INDEPENDENT CONSERVATIVE VOICE OF UPSTATE SOUTH CAROLINA

First Published in 1994

INDEPENDENT CONSERVATIVE VOICE OF
UPSTATE SOUTH CAROLINA

Still Popular in the Liberal Democrat Playbook - Part 3

In Parts 1 and 2 of this series, we identified three of the biggest mistakes of the Vietnam War:

President Kennedy’s failure to challenge North Vietnam’s glaring and extensive violation of the 1962 Geneva Treaty on the neutrality of Laos, President Johnson’s compounding of this error by allowing Laos and Cambodia to become sanctuaries for North Vietnamese troops and supplies, and Kennedy’s regime change call that encouraged a South Vietnamese military junta to replace elected South Vietnamese President Ngo Dinh Diem. The junta unfortunately murdered Diem and his brother, Ngo Dinh Nhu. This threw South Vietnamese civil government and military leadership into chaos for over two years, which the Communists exploited to the fullest, forcing a huge expansion of American commitment and troops. This regime change was the greatest mistake of the war.  President Carter’s failure to support the Shah of Iran, long-time U.S. ally, in the Iranian Islamic Revolution of 1979, and the Obama/Hillary Clinton backed Arab Spring involving Egypt, Libya, Tunisia, and Syria in 2011 were repeats of this media-pleasing liberal ideological error.

The fourth major error in Vietnam was the Johnson-McNamara theory of warfare—variously called “graded escalation,” “gradual escalation,” “the doctrine of gradualism,” or sometimes just “the slow squeeze.” It was the brainchild of Harvard academics, and Secretary of Defense Robert McNamara was its foremost ranking advocate.

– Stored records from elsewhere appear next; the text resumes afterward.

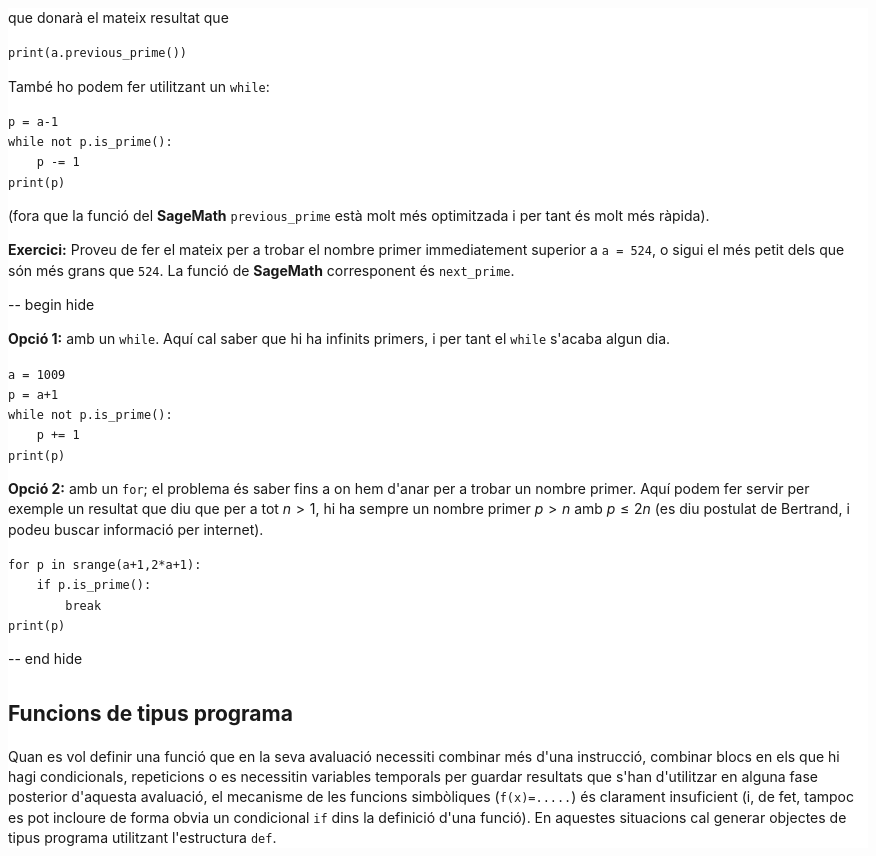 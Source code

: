 que donarà el mateix resultat que

```sage
print(a.previous_prime())
```

També ho podem fer utilitzant un `while`:

```sage
p = a-1
while not p.is_prime():
    p -= 1
print(p)
```

(fora que la funció del
**SageMath** `previous_prime` està molt més
optimitzada i per tant és molt més ràpida).


**Exercici:** Proveu de fer el mateix per a trobar el nombre primer immediatement
superior a `a = 524`, o sigui el més petit dels que són més grans que
`524`. La funció de **SageMath** corresponent és
`next_prime`.


-- begin hide

**Opció 1:** amb un `while`. Aquí cal saber que hi ha infinits primers,
i per tant el `while` s'acaba algun dia.

```sage
a = 1009
p = a+1
while not p.is_prime():
    p += 1
print(p)
```

**Opció 2:** amb un `for`; el problema és saber fins a on hem d'anar
per a trobar un nombre primer. Aquí podem fer servir per exemple
un resultat que diu que per a tot $n>1$, hi ha sempre un nombre
primer $p>n$ amb $p\le 2n$ (es diu postulat de Bertrand, i podeu
buscar informació per internet).

```sage
for p in srange(a+1,2*a+1):
    if p.is_prime():
        break
print(p)
```

-- end hide


## Funcions de tipus programa

Quan es vol definir una funció que en la seva avaluació necessiti
combinar més d'una instrucció, combinar blocs en els que hi hagi
condicionals, repeticions o es necessitin variables temporals per
guardar resultats que s'han d'utilitzar en alguna fase posterior
d'aquesta avaluació, el mecanisme de les funcions simbòliques
(`f(x)=.....`) és clarament insuficient (i, de fet, tampoc es pot
incloure de forma obvia un condicional `if` dins la definició d'una
funció). En aquestes situacions cal generar objectes de tipus programa
utilitzant l'estructura `def`.
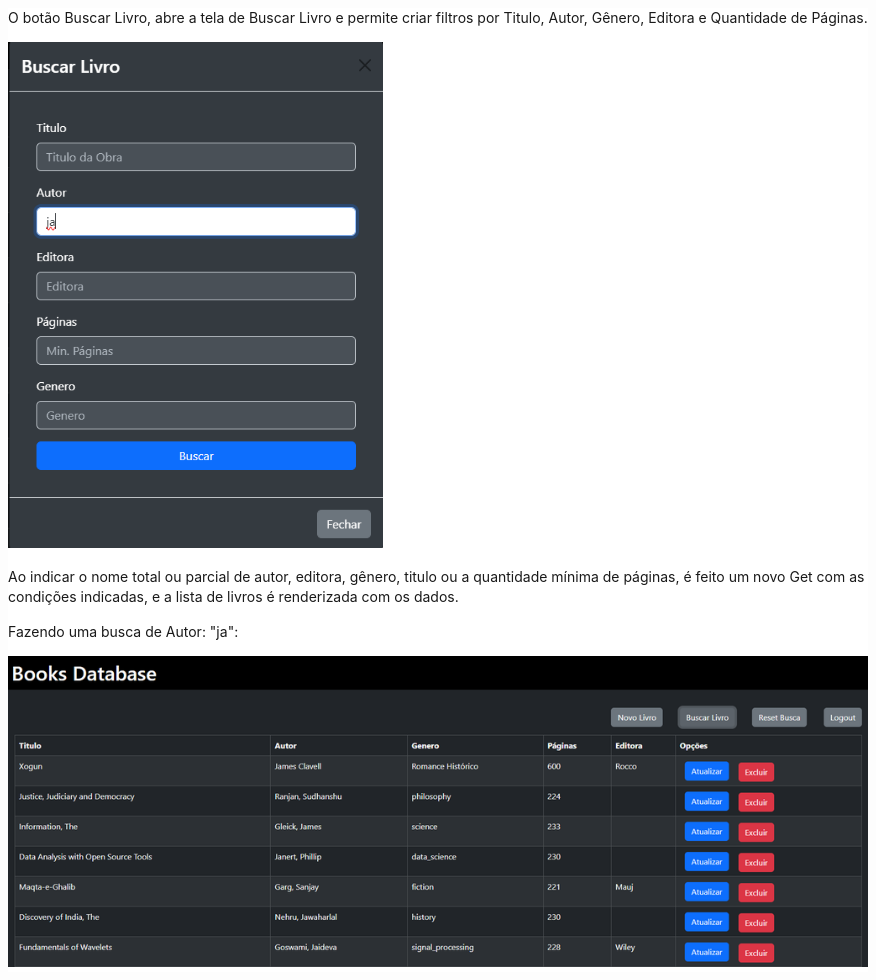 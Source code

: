 O botão Buscar Livro, abre a tela de Buscar Livro e permite criar filtros por Titulo, Autor, Gênero, Editora e Quantidade de Páginas.

<img src="./img/img174445.png" style="zoom:75%;" />

Ao indicar o nome total ou parcial de autor, editora, gênero, titulo ou a quantidade mínima de páginas, é feito um novo Get com as condições indicadas, e a lista de livros é renderizada com os dados.

Fazendo uma busca de Autor: "ja":

![](./img/img174453.png)
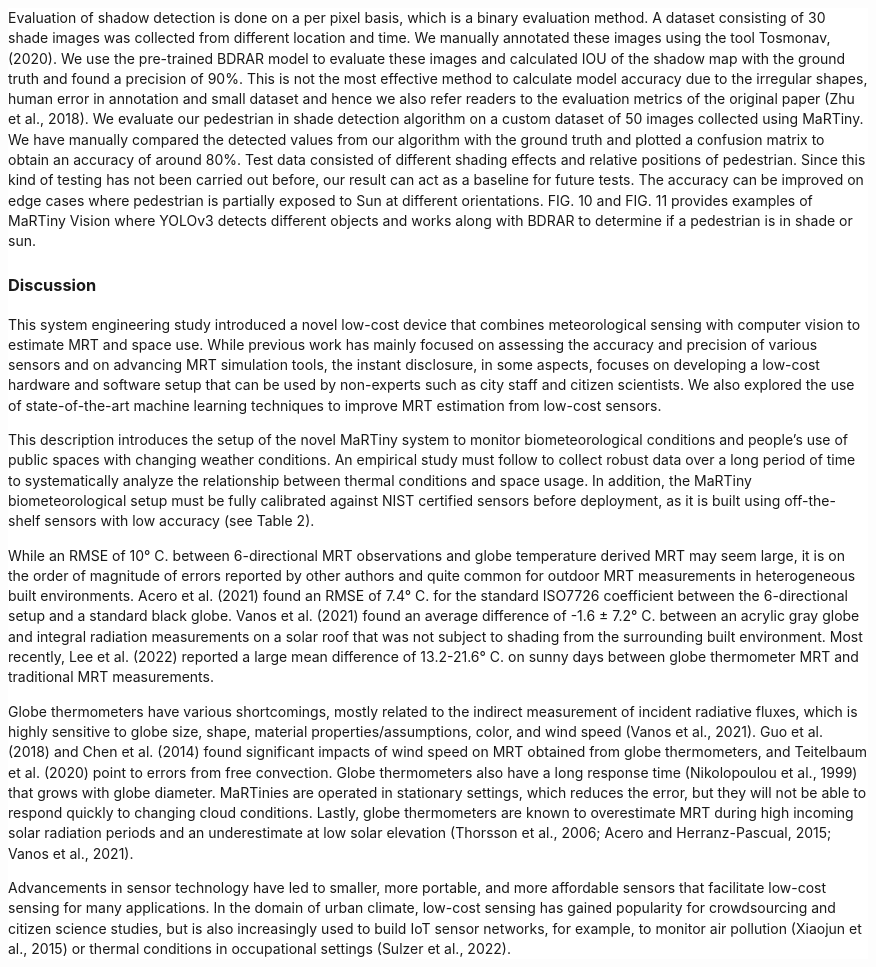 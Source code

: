 Evaluation of shadow detection is done on a per pixel basis, which is a binary evaluation method. A dataset consisting of 30 shade images was collected from different location and time. We manually annotated these images using the tool Tosmonav, (2020). We use the pre-trained BDRAR model to evaluate these images and calculated IOU of the shadow map with the ground truth and found a precision of 90%. This is not the most effective method to calculate model accuracy due to the irregular shapes, human error in annotation and small dataset and hence we also refer readers to the evaluation metrics of the original paper (Zhu et al., 2018). We evaluate our pedestrian in shade detection algorithm on a custom dataset of 50 images collected using MaRTiny. We have manually compared the detected values from our algorithm with the ground truth and plotted a confusion matrix to obtain an accuracy of around 80%. Test data consisted of different shading effects and relative positions of pedestrian. Since this kind of testing has not been carried out before, our result can act as a baseline for future tests. The accuracy can be improved on edge cases where pedestrian is partially exposed to Sun at different orientations. FIG. 10 and FIG. 11 provides examples of MaRTiny Vision where YOLOv3 detects different objects and works along with BDRAR to determine if a pedestrian is in shade or sun.

### Discussion

This system engineering study introduced a novel low-cost device that combines meteorological sensing with computer vision to estimate MRT and space use. While previous work has mainly focused on assessing the accuracy and precision of various sensors and on advancing MRT simulation tools, the instant disclosure, in some aspects, focuses on developing a low-cost hardware and software setup that can be used by non-experts such as city staff and citizen scientists. We also explored the use of state-of-the-art machine learning techniques to improve MRT estimation from low-cost sensors.

This description introduces the setup of the novel MaRTiny system to monitor biometeorological conditions and people’s use of public spaces with changing weather conditions. An empirical study must follow to collect robust data over a long period of time to systematically analyze the relationship between thermal conditions and space usage. In addition, the MaRTiny biometeorological setup must be fully calibrated against NIST certified sensors before deployment, as it is built using off-the- shelf sensors with low accuracy (see Table 2).

While an RMSE of 10° C. between 6-directional MRT observations and globe temperature derived MRT may seem large, it is on the order of magnitude of errors reported by other authors and quite common for outdoor MRT measurements in heterogeneous built environments. Acero et al. (2021) found an RMSE of 7.4° C. for the standard ISO7726 coefficient between the 6-directional setup and a standard black globe. Vanos et al. (2021) found an average difference of -1.6 ± 7.2° C. between an acrylic gray globe and integral radiation measurements on a solar roof that was not subject to shading from the surrounding built environment. Most recently, Lee et al. (2022) reported a large mean difference of 13.2-21.6° C. on sunny days between globe thermometer MRT and traditional MRT measurements.

Globe thermometers have various shortcomings, mostly related to the indirect measurement of incident radiative fluxes, which is highly sensitive to globe size, shape, material properties/assumptions, color, and wind speed (Vanos et al., 2021). Guo et al. (2018) and Chen et al. (2014) found significant impacts of wind speed on MRT obtained from globe thermometers, and Teitelbaum et al. (2020) point to errors from free convection. Globe thermometers also have a long response time (Nikolopoulou et al., 1999) that grows with globe diameter. MaRTinies are operated in stationary settings, which reduces the error, but they will not be able to respond quickly to changing cloud conditions. Lastly, globe thermometers are known to overestimate MRT during high incoming solar radiation periods and an underestimate at low solar elevation (Thorsson et al., 2006; Acero and Herranz-Pascual, 2015; Vanos et al., 2021).

Advancements in sensor technology have led to smaller, more portable, and more affordable sensors that facilitate low-cost sensing for many applications. In the domain of urban climate, low-cost sensing has gained popularity for crowdsourcing and citizen science studies, but is also increasingly used to build IoT sensor networks, for example, to monitor air pollution (Xiaojun et al., 2015) or thermal conditions in occupational settings (Sulzer et al., 2022).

Lyndon Johnson became its most faithful and powerful executive disciple. However bright the strategy of graded escalation might have seemed to Harvard whiz kids and game theorists, it went against the accumulated military wisdom of centuries. The Joint-Chiefs-of-Staff (JCS),  Pacific Area Commander Admiral Grant Sharp, the Central Intelligence Agency, the Defense Intelligence Agency, the State Department Intelligence Agency, and Secretary of State Dean Rusk all strongly opposed it   The JCS and the intelligence agencies consistently advocated quick and decisive action against North Vietnam, including bombing critical military, air, naval, transportation, industrial, and fuel storage targets in all parts of North Vietnam, especially those near Hanoi and Haiphong. The Navy advocated aerial mining of Haiphong’s strategic port.  Conventional military wisdom is to hit an enemy as hard and fast as you can to maximize its costs and minimize ones own risks and costs. A Marine Gunnery Sergeant once gave the advice: “Hit ’em as hard as you can, when they ain’t looking.”

Giving the enemy plenty of time has few experienced survivors.

Despite Sharp and the JCS’s unanimous objections, Johnson and McNamara decreed that gradual escalation was the safest path to victory. The JCS and Admiral Sharp had no less than six major confrontations with McNamara over this strategy until its costly and ineffective results became such an issue with conservatives in Congress that McNamara was forced to resign.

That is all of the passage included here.